Dataset records:
----

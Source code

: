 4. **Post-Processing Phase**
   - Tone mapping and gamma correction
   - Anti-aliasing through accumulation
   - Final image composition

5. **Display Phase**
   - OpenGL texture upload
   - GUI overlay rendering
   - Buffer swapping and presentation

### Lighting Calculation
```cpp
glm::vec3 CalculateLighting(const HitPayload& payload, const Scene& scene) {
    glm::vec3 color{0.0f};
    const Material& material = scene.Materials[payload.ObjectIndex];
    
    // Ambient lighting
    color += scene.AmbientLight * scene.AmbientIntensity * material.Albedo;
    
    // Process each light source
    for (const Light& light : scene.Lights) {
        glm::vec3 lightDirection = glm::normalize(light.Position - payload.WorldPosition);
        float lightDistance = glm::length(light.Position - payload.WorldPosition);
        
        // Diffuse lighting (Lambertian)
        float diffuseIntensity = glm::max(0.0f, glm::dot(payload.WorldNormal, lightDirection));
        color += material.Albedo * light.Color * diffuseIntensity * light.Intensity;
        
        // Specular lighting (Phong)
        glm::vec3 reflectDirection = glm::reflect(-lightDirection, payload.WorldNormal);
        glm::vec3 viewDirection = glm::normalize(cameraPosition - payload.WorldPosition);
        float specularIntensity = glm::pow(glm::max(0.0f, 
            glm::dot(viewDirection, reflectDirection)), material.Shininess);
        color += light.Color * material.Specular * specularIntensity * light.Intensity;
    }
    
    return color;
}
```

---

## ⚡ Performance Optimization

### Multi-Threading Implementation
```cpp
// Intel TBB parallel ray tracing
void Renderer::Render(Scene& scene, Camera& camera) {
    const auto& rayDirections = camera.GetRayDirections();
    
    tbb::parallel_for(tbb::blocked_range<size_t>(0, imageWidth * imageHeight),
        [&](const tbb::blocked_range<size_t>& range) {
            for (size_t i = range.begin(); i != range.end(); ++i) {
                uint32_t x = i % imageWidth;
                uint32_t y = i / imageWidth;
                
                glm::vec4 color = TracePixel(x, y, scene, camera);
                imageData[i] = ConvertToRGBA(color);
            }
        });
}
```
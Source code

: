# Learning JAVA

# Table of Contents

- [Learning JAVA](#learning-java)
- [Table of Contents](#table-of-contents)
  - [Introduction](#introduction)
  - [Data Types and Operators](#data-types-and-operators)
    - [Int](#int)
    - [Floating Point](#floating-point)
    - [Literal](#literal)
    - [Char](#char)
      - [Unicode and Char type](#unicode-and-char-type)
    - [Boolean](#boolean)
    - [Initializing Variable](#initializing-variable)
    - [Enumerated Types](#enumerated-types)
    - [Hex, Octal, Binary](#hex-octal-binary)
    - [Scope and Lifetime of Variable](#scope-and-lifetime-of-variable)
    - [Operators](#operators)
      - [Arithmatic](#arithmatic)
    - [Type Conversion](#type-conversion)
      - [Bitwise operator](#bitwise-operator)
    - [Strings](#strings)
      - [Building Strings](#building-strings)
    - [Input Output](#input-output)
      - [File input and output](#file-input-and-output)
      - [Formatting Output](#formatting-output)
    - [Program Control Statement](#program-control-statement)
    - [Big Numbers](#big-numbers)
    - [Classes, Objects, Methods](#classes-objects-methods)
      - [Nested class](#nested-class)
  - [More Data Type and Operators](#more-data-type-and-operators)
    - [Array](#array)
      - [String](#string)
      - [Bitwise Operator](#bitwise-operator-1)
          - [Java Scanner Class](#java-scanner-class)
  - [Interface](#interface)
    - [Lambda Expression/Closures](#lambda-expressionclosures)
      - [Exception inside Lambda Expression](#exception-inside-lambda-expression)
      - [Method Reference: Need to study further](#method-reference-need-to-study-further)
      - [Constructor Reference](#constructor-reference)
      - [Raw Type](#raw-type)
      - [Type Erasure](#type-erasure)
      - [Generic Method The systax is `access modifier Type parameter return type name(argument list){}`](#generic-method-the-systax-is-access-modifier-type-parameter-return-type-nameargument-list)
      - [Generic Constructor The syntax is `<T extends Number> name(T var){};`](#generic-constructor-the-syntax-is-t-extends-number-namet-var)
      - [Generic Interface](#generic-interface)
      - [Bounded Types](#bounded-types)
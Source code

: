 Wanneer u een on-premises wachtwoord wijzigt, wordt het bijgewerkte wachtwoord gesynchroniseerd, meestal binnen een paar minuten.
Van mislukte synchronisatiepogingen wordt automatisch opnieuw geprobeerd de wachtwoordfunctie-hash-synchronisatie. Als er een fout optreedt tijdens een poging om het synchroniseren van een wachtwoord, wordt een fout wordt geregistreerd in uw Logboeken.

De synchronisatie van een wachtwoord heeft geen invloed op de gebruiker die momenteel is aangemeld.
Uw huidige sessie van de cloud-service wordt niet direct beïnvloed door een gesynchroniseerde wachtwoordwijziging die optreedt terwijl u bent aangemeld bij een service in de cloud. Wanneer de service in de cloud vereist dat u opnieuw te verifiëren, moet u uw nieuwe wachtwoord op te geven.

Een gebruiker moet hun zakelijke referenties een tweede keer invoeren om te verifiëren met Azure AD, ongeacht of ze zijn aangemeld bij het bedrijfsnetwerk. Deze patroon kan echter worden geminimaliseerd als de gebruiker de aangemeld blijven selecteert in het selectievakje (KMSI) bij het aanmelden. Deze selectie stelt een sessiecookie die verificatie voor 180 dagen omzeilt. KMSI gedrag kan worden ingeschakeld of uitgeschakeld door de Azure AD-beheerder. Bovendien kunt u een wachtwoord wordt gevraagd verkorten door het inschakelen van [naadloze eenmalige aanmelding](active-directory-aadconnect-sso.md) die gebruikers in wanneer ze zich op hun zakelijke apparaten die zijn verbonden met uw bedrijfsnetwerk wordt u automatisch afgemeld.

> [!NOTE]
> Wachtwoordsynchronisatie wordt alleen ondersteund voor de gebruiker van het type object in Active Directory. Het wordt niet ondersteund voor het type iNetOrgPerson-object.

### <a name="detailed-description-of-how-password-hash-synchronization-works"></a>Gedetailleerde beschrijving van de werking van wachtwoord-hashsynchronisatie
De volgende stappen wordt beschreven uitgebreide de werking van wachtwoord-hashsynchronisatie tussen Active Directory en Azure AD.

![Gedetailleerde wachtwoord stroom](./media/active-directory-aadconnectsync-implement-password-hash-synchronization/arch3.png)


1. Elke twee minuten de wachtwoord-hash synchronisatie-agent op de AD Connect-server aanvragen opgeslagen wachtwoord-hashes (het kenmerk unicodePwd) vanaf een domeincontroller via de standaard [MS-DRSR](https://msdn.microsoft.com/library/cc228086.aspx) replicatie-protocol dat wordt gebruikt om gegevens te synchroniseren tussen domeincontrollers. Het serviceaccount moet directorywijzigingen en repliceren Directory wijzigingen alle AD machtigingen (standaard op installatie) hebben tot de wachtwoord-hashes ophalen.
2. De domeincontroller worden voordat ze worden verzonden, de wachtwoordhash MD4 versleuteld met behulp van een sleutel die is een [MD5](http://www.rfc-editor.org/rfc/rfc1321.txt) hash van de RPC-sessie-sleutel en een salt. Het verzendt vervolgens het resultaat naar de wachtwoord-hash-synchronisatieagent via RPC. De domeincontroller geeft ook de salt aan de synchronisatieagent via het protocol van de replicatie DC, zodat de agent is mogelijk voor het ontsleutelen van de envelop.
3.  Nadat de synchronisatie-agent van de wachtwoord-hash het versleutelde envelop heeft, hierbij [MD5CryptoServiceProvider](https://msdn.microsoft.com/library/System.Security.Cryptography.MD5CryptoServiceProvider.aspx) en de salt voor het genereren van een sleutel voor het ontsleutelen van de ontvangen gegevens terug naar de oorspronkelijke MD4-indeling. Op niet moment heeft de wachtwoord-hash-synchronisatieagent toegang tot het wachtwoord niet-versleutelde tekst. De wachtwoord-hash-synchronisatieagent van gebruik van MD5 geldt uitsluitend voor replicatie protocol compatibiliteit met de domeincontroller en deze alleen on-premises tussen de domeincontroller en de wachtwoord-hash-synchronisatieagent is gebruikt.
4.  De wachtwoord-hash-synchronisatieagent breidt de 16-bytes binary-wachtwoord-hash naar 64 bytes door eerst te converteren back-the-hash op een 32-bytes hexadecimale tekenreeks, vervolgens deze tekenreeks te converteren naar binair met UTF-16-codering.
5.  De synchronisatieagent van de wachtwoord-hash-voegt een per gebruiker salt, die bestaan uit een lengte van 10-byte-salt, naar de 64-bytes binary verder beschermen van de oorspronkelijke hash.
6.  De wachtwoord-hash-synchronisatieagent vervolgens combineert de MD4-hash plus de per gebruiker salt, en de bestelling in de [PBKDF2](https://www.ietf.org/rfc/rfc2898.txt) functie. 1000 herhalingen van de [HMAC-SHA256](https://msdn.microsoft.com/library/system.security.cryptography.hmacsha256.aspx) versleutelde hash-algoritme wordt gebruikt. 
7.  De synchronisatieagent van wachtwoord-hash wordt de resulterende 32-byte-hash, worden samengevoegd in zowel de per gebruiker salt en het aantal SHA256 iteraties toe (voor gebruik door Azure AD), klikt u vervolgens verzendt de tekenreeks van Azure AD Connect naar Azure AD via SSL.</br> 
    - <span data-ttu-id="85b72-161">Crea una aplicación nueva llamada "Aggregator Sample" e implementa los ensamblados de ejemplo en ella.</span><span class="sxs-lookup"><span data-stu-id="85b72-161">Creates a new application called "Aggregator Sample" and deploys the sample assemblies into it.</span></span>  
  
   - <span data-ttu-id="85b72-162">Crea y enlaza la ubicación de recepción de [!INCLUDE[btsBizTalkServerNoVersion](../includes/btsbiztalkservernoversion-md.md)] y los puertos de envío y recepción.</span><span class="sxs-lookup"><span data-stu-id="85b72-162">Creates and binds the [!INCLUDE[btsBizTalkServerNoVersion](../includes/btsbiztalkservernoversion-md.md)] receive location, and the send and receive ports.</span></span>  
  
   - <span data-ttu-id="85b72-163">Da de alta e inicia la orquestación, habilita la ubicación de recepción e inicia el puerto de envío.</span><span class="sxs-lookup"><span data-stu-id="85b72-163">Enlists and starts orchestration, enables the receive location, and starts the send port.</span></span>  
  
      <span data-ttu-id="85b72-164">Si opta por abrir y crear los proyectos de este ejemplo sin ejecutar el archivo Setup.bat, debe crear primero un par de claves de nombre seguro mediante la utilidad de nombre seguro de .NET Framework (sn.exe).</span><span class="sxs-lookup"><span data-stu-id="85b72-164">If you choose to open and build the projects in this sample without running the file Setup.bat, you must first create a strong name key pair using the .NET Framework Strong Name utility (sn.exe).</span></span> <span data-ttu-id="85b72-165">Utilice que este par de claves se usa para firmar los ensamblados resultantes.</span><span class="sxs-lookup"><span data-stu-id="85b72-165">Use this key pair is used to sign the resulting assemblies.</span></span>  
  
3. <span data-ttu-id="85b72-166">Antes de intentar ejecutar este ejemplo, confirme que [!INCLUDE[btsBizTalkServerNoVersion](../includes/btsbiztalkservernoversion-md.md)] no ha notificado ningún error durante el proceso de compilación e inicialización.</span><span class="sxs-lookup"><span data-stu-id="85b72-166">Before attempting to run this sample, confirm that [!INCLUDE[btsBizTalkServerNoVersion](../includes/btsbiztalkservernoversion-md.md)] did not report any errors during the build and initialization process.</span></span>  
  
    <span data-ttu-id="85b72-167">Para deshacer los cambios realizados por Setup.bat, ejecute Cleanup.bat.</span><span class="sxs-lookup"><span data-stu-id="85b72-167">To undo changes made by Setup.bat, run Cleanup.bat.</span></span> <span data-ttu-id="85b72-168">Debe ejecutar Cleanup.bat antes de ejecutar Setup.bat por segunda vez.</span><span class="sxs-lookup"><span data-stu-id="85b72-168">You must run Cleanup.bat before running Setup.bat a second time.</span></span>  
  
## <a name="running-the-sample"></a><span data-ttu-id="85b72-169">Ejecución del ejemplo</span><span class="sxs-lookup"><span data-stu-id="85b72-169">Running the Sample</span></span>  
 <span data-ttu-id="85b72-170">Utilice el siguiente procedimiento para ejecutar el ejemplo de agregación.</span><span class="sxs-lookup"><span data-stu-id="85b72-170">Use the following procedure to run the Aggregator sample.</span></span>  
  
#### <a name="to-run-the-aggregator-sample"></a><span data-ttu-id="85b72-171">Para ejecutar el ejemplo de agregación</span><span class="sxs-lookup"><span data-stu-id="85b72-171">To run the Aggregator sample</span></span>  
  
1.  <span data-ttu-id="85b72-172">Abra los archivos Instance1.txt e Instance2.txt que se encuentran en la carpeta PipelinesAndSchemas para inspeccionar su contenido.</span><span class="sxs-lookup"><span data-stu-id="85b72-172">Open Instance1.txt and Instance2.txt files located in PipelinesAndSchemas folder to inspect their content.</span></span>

----

Task details: With the line that has "De synchronisatie van" as the first and the line that has "Uw huidige sessie" as the last, repeat exactly that run of lines above and no more.

Result:
De synchronisatie van een wachtwoord heeft geen invloed op de gebruiker die momenteel is aangemeld.
Uw huidige sessie van de cloud-service wordt niet direct beïnvloed door een gesynchroniseerde wachtwoordwijziging die optreedt terwijl u bent aangemeld bij een service in de cloud. Wanneer de service in de cloud vereist dat u opnieuw te verifiëren, moet u uw nieuwe wachtwoord op te geven.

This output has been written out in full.